So, let's estimate a fictional user-base of around 5,000 users. Which approach should would be the "most concurrent" one?
A reactor pattern running everything in a single thread.
A reactor pattern with a thread-pool (approximately, how big do you suggest the thread pool should be?
Creating a thread per connection and then destroying the thread the connection closes.
I admit option 2 sounds like the best solution to me, but I am very green in all of this, so I might be a bit naive and missing some obvious flaw. Also, it sounds like it could be fairly difficult to implement.
PS: I am considering using POCO C++ Libraries. Suggesting any alternative libraries (like boost) is fine with me. However, many say POCO's library is very clean and easy to understand. So, I would preferably use that one, so I can learn about the hows of what I'm using.
Reactive Applications certainly scale better, when they are written correctly. This means
Never blocking in a reactive thread:
Any blocking will seriously degrade the performance of you server, you typically use a small number of reactive threads, so blocking can also quickly cause deadlock.
No mutexs since these can block, so no shared mutable state. If you require shared state you will have to wrap it with an actor or similar so only one thread has access to the state.
All work in the reactive threads should be cpu bound
All IO has to be asynchronous or be performed in a different thread pool and the results feed back into the reactor.
This means using either futures or callbacks to process replies, this style of code can quickly become unmaintainable if you are not used to it and disciplined.
All work in the reactive threads should be small
To maintain responsiveness of the server all tasks in the reactor must be small (bounded by time)
On an 8 core machine you cannot cannot allow 8 long tasks arrive at the same time because no other work will start until they are complete
If a tasks could take a long time it must be broken up (cooperative multitasking)
Tasks in reactive applications are scheduled by the application not the operating system, that is why they can be faster and use less memory.

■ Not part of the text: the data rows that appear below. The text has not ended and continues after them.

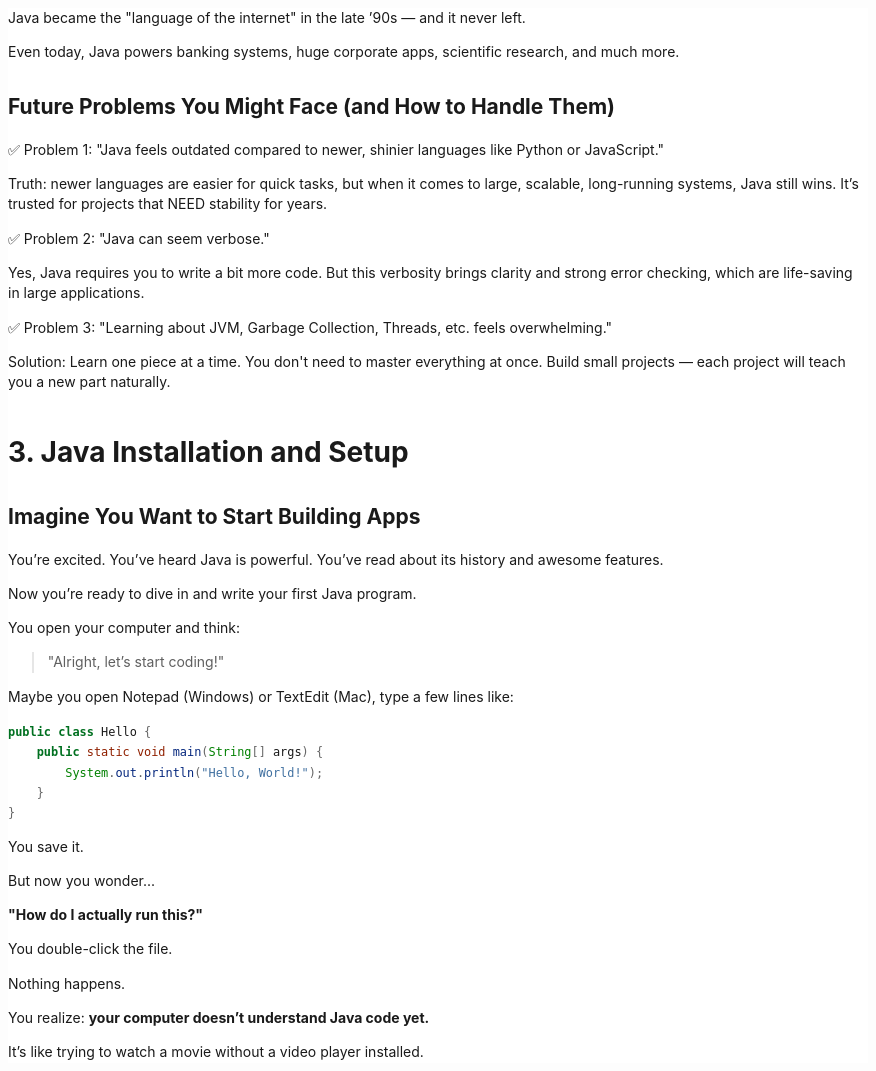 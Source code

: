 Java became the "language of the internet" in the late ’90s — and it never left.

Even today, Java powers banking systems, huge corporate apps, scientific research, and much more.

## Future Problems You Might Face (and How to Handle Them)

✅ Problem 1: "Java feels outdated compared to newer, shinier languages like Python or JavaScript."

Truth: newer languages are easier for quick tasks, but when it comes to large, scalable, long-running systems, Java still wins. It’s trusted for projects that NEED stability for years.

✅ Problem 2: "Java can seem verbose."

Yes, Java requires you to write a bit more code. But this verbosity brings clarity and strong error checking, which are life-saving in large applications.

✅ Problem 3: "Learning about JVM, Garbage Collection, Threads, etc. feels overwhelming."

Solution: Learn one piece at a time. You don't need to master everything at once. Build small projects — each project will teach you a new part naturally.

# 3. Java Installation and Setup

## Imagine You Want to Start Building Apps

You’re excited. You’ve heard Java is powerful. You’ve read about its history and awesome features.

Now you’re ready to dive in and write your first Java program.

You open your computer and think:

> "Alright, let’s start coding!"
> 

Maybe you open Notepad (Windows) or TextEdit (Mac), type a few lines like:

```java
public class Hello {
    public static void main(String[] args) {
        System.out.println("Hello, World!");
    }
}
```

You save it.

But now you wonder...

**"How do I actually run this?"**

You double-click the file.

Nothing happens.

You realize: **your computer doesn’t understand Java code yet.**

It’s like trying to watch a movie without a video player installed.
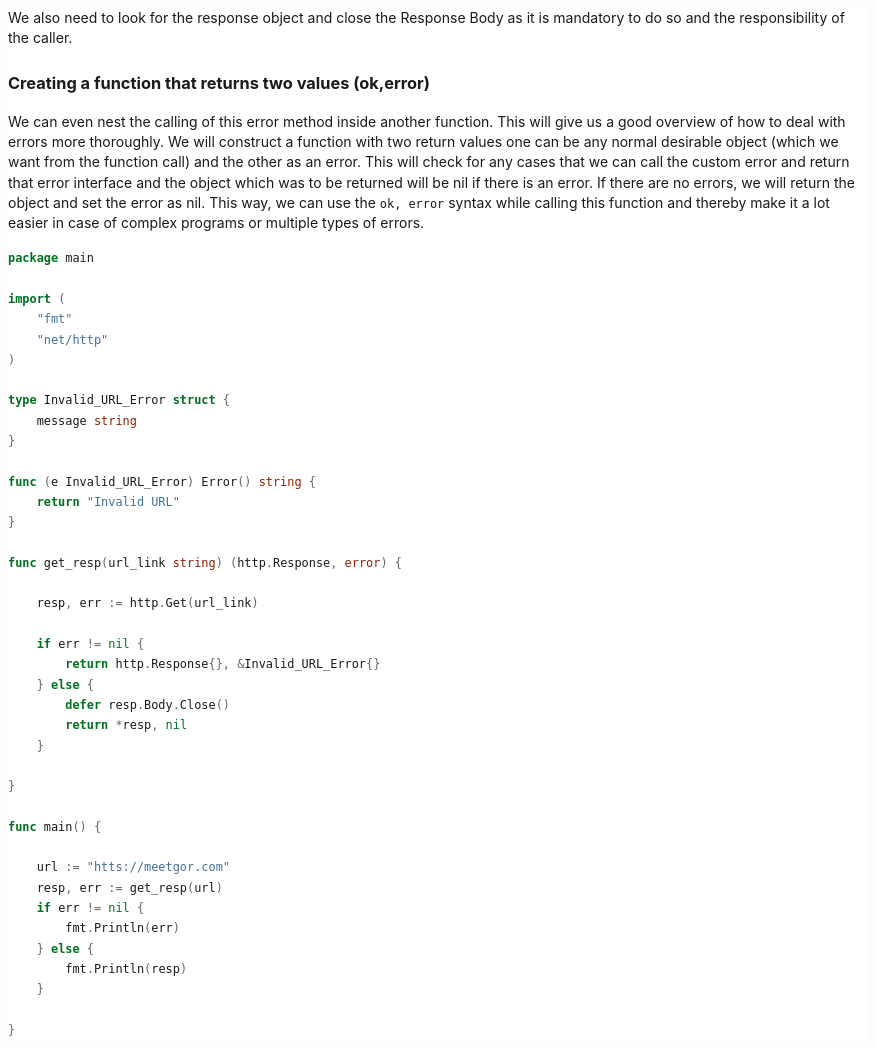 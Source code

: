 We also need to look for the response object and close the Response Body as it is mandatory to do so and the responsibility of the caller.

### Creating a function that returns two values (ok,error)

We can even nest the calling of this error method inside another function. This will give us a good overview of how to deal with errors more thoroughly. We will construct a function with two return values one can be any normal desirable object (which we want from the function call) and the other as an error. This will check for any cases that we can call the custom error and return that error interface and the object which was to be returned will be nil if there is an error. If there are no errors, we will return the object and set the error as nil. This way, we can use the `ok, error` syntax while calling this function and thereby make it a lot easier in case of complex programs or multiple types of errors.


```go
package main

import (
	"fmt"
	"net/http"
)

type Invalid_URL_Error struct {
	message string
}

func (e Invalid_URL_Error) Error() string {
	return "Invalid URL"
}

func get_resp(url_link string) (http.Response, error) {

	resp, err := http.Get(url_link)

	if err != nil {
		return http.Response{}, &Invalid_URL_Error{}
	} else {
		defer resp.Body.Close()
		return *resp, nil
	}

}

func main() {

	url := "htts://meetgor.com"
	resp, err := get_resp(url)
	if err != nil {
		fmt.Println(err)
	} else {
		fmt.Println(resp)
	}

}
```
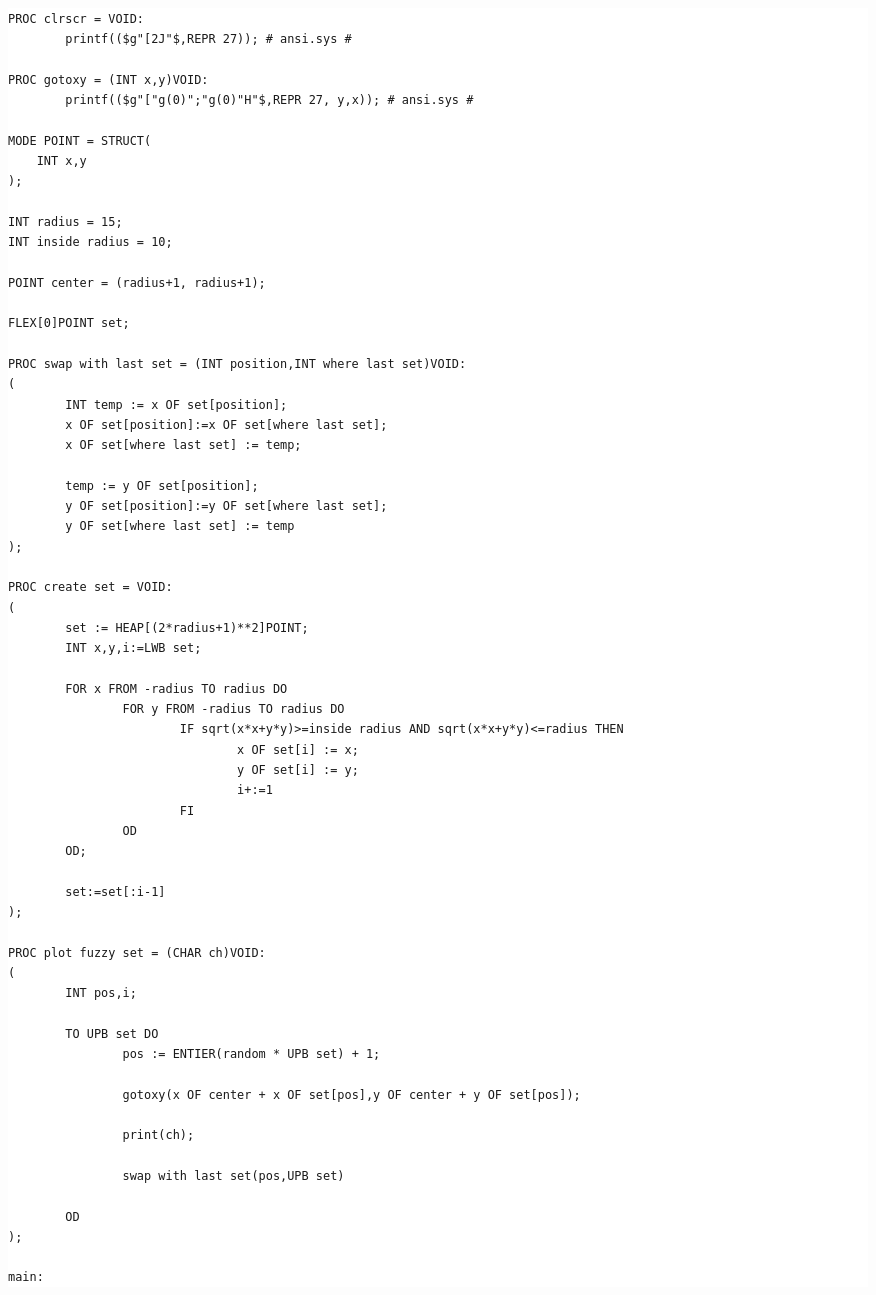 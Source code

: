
 ```algol68
PROC clrscr = VOID: 
        printf(($g"[2J"$,REPR 27)); # ansi.sys #

PROC gotoxy = (INT x,y)VOID: 
        printf(($g"["g(0)";"g(0)"H"$,REPR 27, y,x)); # ansi.sys #

MODE POINT = STRUCT(
    INT x,y
);

INT radius = 15;
INT inside radius = 10;

POINT center = (radius+1, radius+1);

FLEX[0]POINT set;

PROC swap with last set = (INT position,INT where last set)VOID:
(
        INT temp := x OF set[position];
        x OF set[position]:=x OF set[where last set];
        x OF set[where last set] := temp;

        temp := y OF set[position];
        y OF set[position]:=y OF set[where last set];
        y OF set[where last set] := temp
);

PROC create set = VOID:
(
        set := HEAP[(2*radius+1)**2]POINT;
        INT x,y,i:=LWB set;

        FOR x FROM -radius TO radius DO
                FOR y FROM -radius TO radius DO
                        IF sqrt(x*x+y*y)>=inside radius AND sqrt(x*x+y*y)<=radius THEN
                                x OF set[i] := x;
                                y OF set[i] := y;
                                i+:=1
                        FI
                OD
        OD;

        set:=set[:i-1]
);

PROC plot fuzzy set = (CHAR ch)VOID:
(
        INT pos,i;

        TO UPB set DO
                pos := ENTIER(random * UPB set) + 1;

                gotoxy(x OF center + x OF set[pos],y OF center + y OF set[pos]);

                print(ch);

                swap with last set(pos,UPB set)

        OD
);

main:
```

When you write a Reactive application you are saying that you know the problem domain so well that you can organise and schedule this type of work better than the operating system can schedule threads doing the same work in a blocking fashion.
I am a big fan of reactive architectures but they come with costs. I am not sure I would write my first c++ application as reactive, I normally try to learn one thing at a time.
If you decide to use a reactive architecture use a good framework that will help you design and structure your code or you will end up with spaghetti. Things to look for are:
What is the unit of work?
How easy is it to add new work? can it only come in from an external event (eg network request)
How easy is it to break work up into smaller chunks?
How easy is it to process the results of this work?
How easy is it to move blocking code to another thread pool and still process the results?
I cannot recommend a C++ library for this, I now do my server development in Scala and Akka which provide all of this with an excellent composable futures library to keep the code clean.
Best of luck learning C++ and with which ever choice you make.
Option 2 will most efficiently occupy your hardware. Here is the classic article, ten years old but still good.
http://www.kegel.com/c10k.html
The best library combination these days for structuring an application with concurrency and asynchronous waiting is Boost Thread plus Boost ASIO. You could also try a C++11 std thread library, and std mutex (but Boost ASIO is better than mutexes in a lot of cases, just always callback to the same thread and you don't need protected regions). Stay away from std future, cause it's broken:
http://bartoszmilewski.com/2009/03/03/broken-promises-c0x-futures/
The optimal number of threads in the thread pool is one thread per CPU core. 8 cores -> 8 threads. Plus maybe a few extra, if you think it's possible that your threadpool threads might call blocking operations sometimes.
FWIW, Poco supports option 2 (ParallelReactor) since version 1.5.1
I think that option 2 is the best one. As for tuning of the pool size, I think the pool should be adaptive. It should be able to spawn more threads (with some high hard limit) and remove excessive threads in times of low activity.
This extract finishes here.